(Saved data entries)
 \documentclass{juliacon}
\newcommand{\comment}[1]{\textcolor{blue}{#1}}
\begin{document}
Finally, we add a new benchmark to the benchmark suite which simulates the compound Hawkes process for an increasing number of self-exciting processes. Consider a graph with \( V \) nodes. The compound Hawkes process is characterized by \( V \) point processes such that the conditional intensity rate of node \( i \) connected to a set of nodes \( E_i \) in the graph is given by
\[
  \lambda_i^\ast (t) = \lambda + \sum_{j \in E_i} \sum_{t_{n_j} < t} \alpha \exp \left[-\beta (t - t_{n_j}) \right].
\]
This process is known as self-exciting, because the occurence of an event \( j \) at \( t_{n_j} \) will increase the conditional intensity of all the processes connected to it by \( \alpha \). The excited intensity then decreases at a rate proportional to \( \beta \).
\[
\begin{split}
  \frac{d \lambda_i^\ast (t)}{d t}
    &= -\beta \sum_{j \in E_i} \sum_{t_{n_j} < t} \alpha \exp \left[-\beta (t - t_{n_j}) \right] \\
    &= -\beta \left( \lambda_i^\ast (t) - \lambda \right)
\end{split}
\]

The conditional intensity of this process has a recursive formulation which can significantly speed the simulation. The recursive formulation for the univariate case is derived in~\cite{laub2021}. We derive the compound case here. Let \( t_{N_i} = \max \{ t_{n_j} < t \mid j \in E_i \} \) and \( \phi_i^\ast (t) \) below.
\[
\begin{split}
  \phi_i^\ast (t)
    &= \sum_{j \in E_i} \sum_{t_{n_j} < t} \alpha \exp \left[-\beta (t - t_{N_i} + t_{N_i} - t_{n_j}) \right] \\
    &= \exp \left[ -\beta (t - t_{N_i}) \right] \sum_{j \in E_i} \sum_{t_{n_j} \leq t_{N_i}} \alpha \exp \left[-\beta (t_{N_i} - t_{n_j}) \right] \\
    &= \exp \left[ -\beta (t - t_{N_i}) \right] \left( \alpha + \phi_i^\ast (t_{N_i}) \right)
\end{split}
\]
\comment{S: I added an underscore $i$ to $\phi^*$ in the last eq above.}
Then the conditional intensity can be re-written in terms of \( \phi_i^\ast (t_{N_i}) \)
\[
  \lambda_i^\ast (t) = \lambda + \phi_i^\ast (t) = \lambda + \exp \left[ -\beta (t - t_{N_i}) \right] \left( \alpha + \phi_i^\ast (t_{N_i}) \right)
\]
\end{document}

Brief: Go through the lines above and tally those with the string "comment". The total is all that is needed.

Task solution: 2